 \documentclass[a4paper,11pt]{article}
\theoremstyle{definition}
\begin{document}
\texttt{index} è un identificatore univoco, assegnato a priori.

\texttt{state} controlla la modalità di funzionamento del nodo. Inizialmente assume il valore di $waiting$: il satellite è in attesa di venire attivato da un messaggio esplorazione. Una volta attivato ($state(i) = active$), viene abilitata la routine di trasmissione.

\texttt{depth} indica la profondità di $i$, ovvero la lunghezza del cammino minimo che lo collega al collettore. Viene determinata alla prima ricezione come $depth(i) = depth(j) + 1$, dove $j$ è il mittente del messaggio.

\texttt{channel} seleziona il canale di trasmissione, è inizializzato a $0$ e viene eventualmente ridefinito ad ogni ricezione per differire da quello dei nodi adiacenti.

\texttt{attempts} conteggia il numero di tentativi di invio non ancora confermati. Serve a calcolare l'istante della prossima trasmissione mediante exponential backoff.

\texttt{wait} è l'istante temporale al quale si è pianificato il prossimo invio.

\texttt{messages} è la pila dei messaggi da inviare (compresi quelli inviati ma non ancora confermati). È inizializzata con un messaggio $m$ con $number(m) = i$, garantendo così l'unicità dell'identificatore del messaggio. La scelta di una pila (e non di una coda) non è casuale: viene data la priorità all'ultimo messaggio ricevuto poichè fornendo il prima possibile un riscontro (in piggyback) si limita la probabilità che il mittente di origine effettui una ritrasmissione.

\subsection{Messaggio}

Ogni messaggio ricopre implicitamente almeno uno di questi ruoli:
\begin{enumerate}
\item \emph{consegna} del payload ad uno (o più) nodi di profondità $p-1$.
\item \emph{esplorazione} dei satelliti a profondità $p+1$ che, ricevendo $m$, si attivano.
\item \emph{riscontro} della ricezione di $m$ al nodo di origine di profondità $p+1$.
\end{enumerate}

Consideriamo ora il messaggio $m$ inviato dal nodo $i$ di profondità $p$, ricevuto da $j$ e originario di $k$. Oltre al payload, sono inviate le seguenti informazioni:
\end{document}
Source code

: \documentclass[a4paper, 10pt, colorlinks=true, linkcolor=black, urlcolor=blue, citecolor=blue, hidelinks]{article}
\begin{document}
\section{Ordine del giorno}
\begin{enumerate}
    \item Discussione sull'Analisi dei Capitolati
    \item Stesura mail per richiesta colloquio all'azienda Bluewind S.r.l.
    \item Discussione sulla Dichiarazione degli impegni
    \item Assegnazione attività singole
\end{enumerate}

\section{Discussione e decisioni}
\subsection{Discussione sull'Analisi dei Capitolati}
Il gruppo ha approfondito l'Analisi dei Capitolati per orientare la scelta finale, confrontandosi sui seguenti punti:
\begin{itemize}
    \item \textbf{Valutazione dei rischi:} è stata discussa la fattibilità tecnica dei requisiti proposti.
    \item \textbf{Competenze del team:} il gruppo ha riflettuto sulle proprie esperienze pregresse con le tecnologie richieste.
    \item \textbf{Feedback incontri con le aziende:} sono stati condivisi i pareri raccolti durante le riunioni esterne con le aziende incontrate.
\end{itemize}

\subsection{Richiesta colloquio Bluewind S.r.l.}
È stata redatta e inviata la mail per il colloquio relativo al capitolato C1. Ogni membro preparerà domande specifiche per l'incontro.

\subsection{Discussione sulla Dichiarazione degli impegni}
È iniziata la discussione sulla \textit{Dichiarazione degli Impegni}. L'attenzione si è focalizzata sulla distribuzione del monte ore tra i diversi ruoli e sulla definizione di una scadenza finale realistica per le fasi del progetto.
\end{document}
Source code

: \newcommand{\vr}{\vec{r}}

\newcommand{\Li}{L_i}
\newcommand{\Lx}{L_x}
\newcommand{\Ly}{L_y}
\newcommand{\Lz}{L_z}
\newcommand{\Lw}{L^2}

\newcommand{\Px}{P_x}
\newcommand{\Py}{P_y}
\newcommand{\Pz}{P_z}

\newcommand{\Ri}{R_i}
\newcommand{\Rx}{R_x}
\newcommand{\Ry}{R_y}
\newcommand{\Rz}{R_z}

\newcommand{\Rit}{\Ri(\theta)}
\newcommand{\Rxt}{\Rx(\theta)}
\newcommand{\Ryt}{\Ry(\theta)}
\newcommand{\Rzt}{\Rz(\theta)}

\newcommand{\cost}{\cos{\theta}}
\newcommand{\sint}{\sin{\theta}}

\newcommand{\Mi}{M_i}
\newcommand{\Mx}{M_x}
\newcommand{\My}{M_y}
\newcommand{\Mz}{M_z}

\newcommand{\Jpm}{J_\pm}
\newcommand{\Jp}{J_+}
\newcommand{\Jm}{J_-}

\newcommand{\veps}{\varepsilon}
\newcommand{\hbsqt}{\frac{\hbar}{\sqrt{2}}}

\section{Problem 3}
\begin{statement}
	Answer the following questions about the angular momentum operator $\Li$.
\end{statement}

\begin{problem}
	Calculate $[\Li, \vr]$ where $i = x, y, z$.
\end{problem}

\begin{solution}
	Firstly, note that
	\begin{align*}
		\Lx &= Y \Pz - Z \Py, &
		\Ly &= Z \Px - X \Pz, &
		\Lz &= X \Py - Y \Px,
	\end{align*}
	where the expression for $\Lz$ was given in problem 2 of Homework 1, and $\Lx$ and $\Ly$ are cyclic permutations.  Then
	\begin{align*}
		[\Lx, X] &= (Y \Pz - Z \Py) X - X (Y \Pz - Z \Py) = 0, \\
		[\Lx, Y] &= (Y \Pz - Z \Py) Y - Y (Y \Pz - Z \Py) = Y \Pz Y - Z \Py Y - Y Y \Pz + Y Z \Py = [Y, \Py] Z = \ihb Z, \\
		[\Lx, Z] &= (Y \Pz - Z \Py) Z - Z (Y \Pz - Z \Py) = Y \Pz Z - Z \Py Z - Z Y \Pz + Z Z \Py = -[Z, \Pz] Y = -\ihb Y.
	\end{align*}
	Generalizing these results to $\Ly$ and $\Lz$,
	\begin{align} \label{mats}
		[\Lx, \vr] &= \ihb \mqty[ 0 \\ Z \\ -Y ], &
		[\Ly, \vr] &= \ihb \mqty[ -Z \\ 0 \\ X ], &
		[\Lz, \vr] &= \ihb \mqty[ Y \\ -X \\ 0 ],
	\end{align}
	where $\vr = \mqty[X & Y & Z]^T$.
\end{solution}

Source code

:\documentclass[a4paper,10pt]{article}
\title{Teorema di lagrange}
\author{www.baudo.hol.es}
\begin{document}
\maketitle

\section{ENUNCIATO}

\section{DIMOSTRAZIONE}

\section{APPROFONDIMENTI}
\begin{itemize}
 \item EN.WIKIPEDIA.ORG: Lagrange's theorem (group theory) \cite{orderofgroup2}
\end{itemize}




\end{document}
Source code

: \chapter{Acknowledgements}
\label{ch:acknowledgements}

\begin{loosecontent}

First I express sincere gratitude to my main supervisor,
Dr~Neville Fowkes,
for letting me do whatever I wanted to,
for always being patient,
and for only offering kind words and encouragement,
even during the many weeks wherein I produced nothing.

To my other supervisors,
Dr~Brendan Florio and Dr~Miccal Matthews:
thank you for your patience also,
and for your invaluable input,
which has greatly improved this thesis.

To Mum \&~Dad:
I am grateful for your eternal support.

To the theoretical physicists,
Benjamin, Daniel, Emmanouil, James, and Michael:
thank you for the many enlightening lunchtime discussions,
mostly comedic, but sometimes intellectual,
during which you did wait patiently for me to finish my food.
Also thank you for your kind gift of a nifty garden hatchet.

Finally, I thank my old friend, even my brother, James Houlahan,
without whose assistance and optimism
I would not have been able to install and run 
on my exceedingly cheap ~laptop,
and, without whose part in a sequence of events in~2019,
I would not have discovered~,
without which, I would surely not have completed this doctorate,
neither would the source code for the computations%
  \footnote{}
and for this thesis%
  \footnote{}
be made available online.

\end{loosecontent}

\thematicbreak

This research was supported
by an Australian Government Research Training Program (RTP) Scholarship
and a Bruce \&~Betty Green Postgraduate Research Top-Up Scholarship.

▬▬▬▬▬▬

* YOUR TASK *
Gather all lines with the string "subsection" from the data.

* EXPECTED OUTPUT *
\subsection{Messaggio}
\subsection{Discussione sull'Analisi dei Capitolati}
\subsection{Richiesta colloquio Bluewind S.r.l.}
\subsection{Discussione sulla Dichiarazione degli impegni}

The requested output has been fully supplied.